Comment les candidats à la présidentielle veulent changer le temps de travail des cadres

Sylvia Di Pasquale

Réduction du temps de travail ou suppression des 35 heures ? Augmentation ou baisse de l’âge de départ à la retraite ? Pour cette élection, les candidats s’écharpent encore et toujours sur ces questions en négligeant quelque peu les nouveaux enjeux des cadres. Qu’en est-il du télétravail par exemple ? Un seul candidat en parle. Et ce n’est pas forcément celui qu’on attendait sur le sujet.
Comment les candidats à la présidentielle veulent changer le temps de travail des cadres

Nathalie Arthaud

Répartir le travail entre tous

La candidate de Lutte Ouvrière veut réduire le temps de travail pour que le travail soit réparti entre tous. Elle ne donne pas de durée légale du temps de travail, l’idée c’est qu’il soit baissé jusqu’à ce qu’il n’y ait plus de chômeur.
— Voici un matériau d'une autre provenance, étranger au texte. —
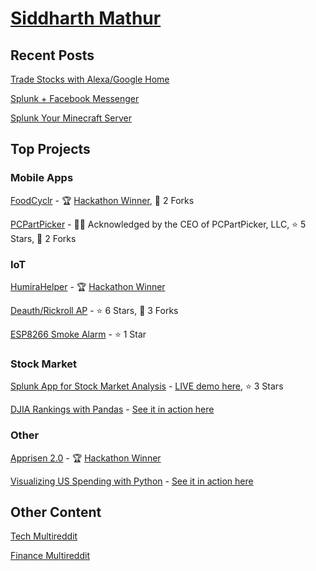# [Siddharth Mathur](https://www.smathur.tk/)

## Recent Posts

[Trade Stocks with Alexa/Google Home](https://www.smathur.tk/VoiceTrader/)

[Splunk + Facebook Messenger](https://www.smathur.tk/splunk-messenger/)

[Splunk Your Minecraft Server](https://www.smathur.tk/SplunkMC/)

## Top Projects

### Mobile Apps

[FoodCyclr](https://github.com/sidward35/FoodCyclr) - 🏆 [Hackathon Winner](https://devpost.com/software/foodcyclr), 🍴 2 Forks

[PCPartPicker](https://github.com/sidward35/PCPartPicker) - 👨‍💼 Acknowledged by the CEO of PCPartPicker, LLC, ⭐ 5 Stars, 🍴 2 Forks

### IoT

[HumiraHelper](https://github.com/sidward35/HumiraHelper) - 🏆 [Hackathon Winner](https://twitter.com/abbvie/status/1145693699118174208)

[Deauth/Rickroll AP](https://github.com/sidward35/Deauth-RickRollAP) - ⭐ 6 Stars, 🍴 3 Forks

[ESP8266 Smoke Alarm](https://github.com/sidward35/esp8266-smoke-alarm) - ⭐ 1 Star

### Stock Market

[Splunk App for Stock Market Analysis](https://github.com/sidward35/splunk-stocks-analysis) - [LIVE demo here](http://splunk.smathur.tk), ⭐ 3 Stars

[DJIA Rankings with Pandas](https://github.com/sidward35/heroku-stocks-analysis) - [See it in action here](https://djia-list.herokuapp.com)

### Other

[Apprisen 2.0](https://github.com/sidward35/Apprisen2.0) - 🏆 [Hackathon Winner](https://twitter.com/Apprisen/status/1185649343870582784)

[Visualizing US Spending with Python](https://github.com/sidward35/usa_spending) - [See it in action here](https://usa-budgets.herokuapp.com)

## Other Content

[Tech Multireddit](https://www.smathur.tk/tech)

[Finance Multireddit](https://www.smathur.tk/money)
Pour organiser cette répartition du temps de travail entre tous sans baisser le salaire, elle entend se servir des profits des grands groupes.

 

François Asselineau

Réaffirmation du repos dominical comme standard de la société…à quelques exceptions près

Le candidat UPR considère que « tout un chacun doit pouvoir subvenir dignement à ses besoins sans devoir travailler le dimanche ». Il ne conçoit des exceptions qu’au sein des services publics (santé, police…), des organismes culturels (bibliothèque, musée, cinéma…) et chez les petits commerçants de proximité qui eux, ne pourraient ouvrir que le matin.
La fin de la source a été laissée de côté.